Kennedy Childs Fogg, P.C., Ronald H. Nemirow, Barbara H. Glogiewicz, Miles Buckingham, Denver, CO, Attorneys for Respondents.
Leventhal, Brown Puga, P.C., Benjamin Sachs, Denver, CO, Attorneys for Amici Curiae AARP and NCCNHR: The National Consumer Voice for Quality Long-Term Care.
Kutak Rock LLP, Mark L. Sabey, Denver, CO, Attorneys for Amicus Curiae Colorado Hospital Association.
Miles Peters, P.C., Fred Miles, Nancy P. Tisdall, Denver, CO, Attorneys for Amici Curiae American Health Care Association, National Center for Assisted Living, Colorado Health Care Association and The Alliance for Quality Nursing Home Care.

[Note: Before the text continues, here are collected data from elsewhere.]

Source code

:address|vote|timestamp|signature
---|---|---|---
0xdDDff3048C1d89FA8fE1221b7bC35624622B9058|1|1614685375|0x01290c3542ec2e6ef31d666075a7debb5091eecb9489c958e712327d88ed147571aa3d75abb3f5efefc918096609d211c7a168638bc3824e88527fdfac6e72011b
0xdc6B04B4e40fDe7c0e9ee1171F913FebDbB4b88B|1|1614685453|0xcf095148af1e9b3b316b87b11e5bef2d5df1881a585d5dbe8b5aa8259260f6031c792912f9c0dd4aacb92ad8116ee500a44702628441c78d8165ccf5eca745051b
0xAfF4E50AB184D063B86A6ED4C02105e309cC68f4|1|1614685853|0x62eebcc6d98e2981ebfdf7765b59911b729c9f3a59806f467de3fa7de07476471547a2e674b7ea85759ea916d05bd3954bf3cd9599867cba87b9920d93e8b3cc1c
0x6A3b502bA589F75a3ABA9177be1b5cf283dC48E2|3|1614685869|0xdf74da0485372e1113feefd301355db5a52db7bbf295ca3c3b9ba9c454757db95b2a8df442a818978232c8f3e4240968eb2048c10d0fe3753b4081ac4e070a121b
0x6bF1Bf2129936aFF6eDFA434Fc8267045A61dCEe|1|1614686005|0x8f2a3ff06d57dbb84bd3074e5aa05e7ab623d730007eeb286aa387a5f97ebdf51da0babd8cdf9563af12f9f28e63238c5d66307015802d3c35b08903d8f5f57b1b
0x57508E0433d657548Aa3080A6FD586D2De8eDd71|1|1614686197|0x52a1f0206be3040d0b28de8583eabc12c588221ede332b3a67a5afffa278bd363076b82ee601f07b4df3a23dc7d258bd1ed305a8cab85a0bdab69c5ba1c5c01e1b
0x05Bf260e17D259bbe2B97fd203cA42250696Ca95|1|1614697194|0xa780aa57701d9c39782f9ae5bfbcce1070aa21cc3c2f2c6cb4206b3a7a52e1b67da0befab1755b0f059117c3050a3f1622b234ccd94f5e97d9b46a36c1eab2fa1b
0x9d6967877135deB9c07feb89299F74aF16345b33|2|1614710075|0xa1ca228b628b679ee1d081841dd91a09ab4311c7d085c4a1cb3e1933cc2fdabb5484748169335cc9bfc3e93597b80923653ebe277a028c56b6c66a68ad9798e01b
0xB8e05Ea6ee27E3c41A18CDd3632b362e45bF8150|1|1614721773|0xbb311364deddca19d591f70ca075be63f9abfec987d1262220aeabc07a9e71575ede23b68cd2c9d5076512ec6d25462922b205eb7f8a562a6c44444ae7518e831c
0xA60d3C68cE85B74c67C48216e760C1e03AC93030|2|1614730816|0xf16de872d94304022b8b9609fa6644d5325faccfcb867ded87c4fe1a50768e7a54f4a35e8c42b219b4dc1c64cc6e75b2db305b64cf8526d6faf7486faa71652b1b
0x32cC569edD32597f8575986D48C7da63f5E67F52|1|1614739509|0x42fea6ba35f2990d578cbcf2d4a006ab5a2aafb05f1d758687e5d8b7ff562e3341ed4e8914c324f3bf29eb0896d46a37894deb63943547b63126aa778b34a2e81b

The Viorst Law Offices, P.C., Anthony Viorst, Denver, CO, Attorneys for Amicus Curiae Colorado Trial Lawyers Association.
Hall Evans, L.L.C., Alan Epstein, Beth A. Dickens, Denver, CO, Attorneys for Amicus Curiae Colorado Defense Lawyers Association.
We granted certiorari in Moffett v. Life Care Centers of America, 187 P.3d 1140 (Colo.App. 2008), to determine whether a person possessing a power of attorney ("POA") may lawfully sign an arbitration agreement on behalf of an incapacitated patient under the arbitration provision of the Health Care Availability Act ("the HCAA"), section 13-64-403, C.R.S. (2009). A person holding a POA is also called an "attorney-in-fact." We use these terms interchangeably throughout this opinion.
The certiorari issues read as follows:
(1) Whether the court of appeals erred when it held that mere powers of attorney have the authority to execute nursing home arbitration agreements on behalf of incapacitated patients, contrary to the HCAA's arbitration provisions, and the controlling precedents of this court;
(2) Whether the court of appeals erred when it wholesale adopted the case law from Tennessee, concluding that the legal decision to arbitrate is a "medical treatment decision" in Colorado, and that a medical power of attorney thus has the power to execute non-mandatory nursing home arbitration agreements;
(3) Whether the court of appeals impermissibly engaged in substituted fact finding for the fact finding properly and clearly made by the trial court, contrary to this court's holding in J.A. Walker Co., Inc. v. Cambria Corp., 159 P.3d 126, 130 (Colo. 2007), in that allegations challenging the validity of an arbitration clause itself are to be resolved by the trial court, and which so far departed from the accepted and usual course of judicial proceedings as to call for the exercise of the supreme court's power of supervision.
The petitioners, James Moffett and his sister, Rozan O'Brien ("the Moffetts"), filed a wrongful death action for the death of their mother, Dorothy Moffett, against Briarwood Life Care Centers ("Briarwood"), a nursing home facility. Briarwood filed a motion to compel arbitration pursuant to an arbitration agreement ("the Agreement") signed by James Moffett, who possessed a POA and a medical durable power of attorney for his mother. The district court denied the motion to compel arbitration, and Briarwood appealed. The court of appeals reversed the trial court. The Moffetts appeal that decision. We affirm the judgment.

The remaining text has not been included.